* What the task asks: Repeat every entry exactly as it stands. Omit the images.

Records contained in a dataset:
════════════════════
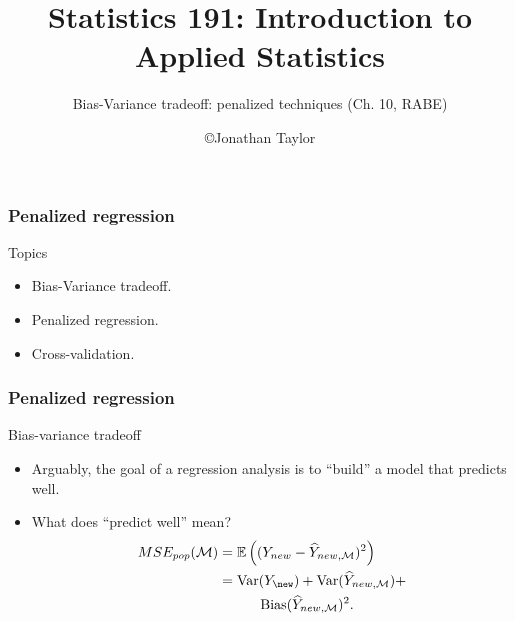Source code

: \documentclass[handout]{beamer}
\title{Statistics 191: Introduction to Applied Statistics}
\subtitle{Bias-Variance tradeoff: penalized techniques (Ch. 10, RABE)}
\author{\copyright Jonathan Taylor \\
   }
\newcommand{\V}{\text{Var}}
\newcommand{\Ee}{\mathbb{E}}
\newcommand{\model}{{\cal M}}
\begin{document}
   \begin{frame}
   \titlepage
   \end{frame}


   \begin{frame} \frametitle{Penalized regression}

   \begin{block} {Topics}
     \begin{itemize}

     \item Bias-Variance tradeoff.
   \item Penalized regression.
     \item Cross-validation.

   \end{itemize}

   \end{block}
   \end{frame}


   \begin{frame} \frametitle{Penalized regression}

   \begin{block}
   {Bias-variance tradeoff                     }
       \begin{itemize}

       \item Arguably, the goal of a regression analysis
   is to ``build'' a model that predicts well.

   \item What does ``predict well'' mean?
   $$
   \begin{aligned}
   MSE_{pop}(\model) &= \Ee \left((Y_{new} - \widehat{Y}_{new,{\cal M}})^2\right) \\
   &=
   \V(Y_{\new}) + \V(\widehat{Y}_{new,{\cal M}}) +
   \\
   & \qquad \quad \text{Bias}(\widehat{Y}_{new,{\cal M}})^2.
   \end{aligned}
   $$
       \end{itemize}
   \end{block}
   \end{frame}

\end{document}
════════════════════
* Written solution:
Source code

: \documentclass[handout]{beamer}
\title{Statistics 191: Introduction to Applied Statistics}
\subtitle{Bias-Variance tradeoff: penalized techniques (Ch. 10, RABE)}
\author{\copyright Jonathan Taylor \\
   }
\newcommand{\V}{\text{Var}}
\newcommand{\Ee}{\mathbb{E}}
\newcommand{\model}{{\cal M}}
\begin{document}
   \begin{frame}
   \titlepage
   \end{frame}


   \begin{frame} \frametitle{Penalized regression}

   \begin{block} {Topics}
     \begin{itemize}

     \item Bias-Variance tradeoff.
   \item Penalized regression.
     \item Cross-validation.

   \end{itemize}

   \end{block}
   \end{frame}


   \begin{frame} \frametitle{Penalized regression}

   \begin{block}
   {Bias-variance tradeoff                     }
       \begin{itemize}

       \item Arguably, the goal of a regression analysis
   is to ``build'' a model that predicts well.

   \item What does ``predict well'' mean?
   $$
   \begin{aligned}
   MSE_{pop}(\model) &= \Ee \left((Y_{new} - \widehat{Y}_{new,{\cal M}})^2\right) \\
   &=
   \V(Y_{\new}) + \V(\widehat{Y}_{new,{\cal M}}) +
   \\
   & \qquad \quad \text{Bias}(\widehat{Y}_{new,{\cal M}})^2.
   \end{aligned}
   $$
       \end{itemize}
   \end{block}
   \end{frame}

\end{document}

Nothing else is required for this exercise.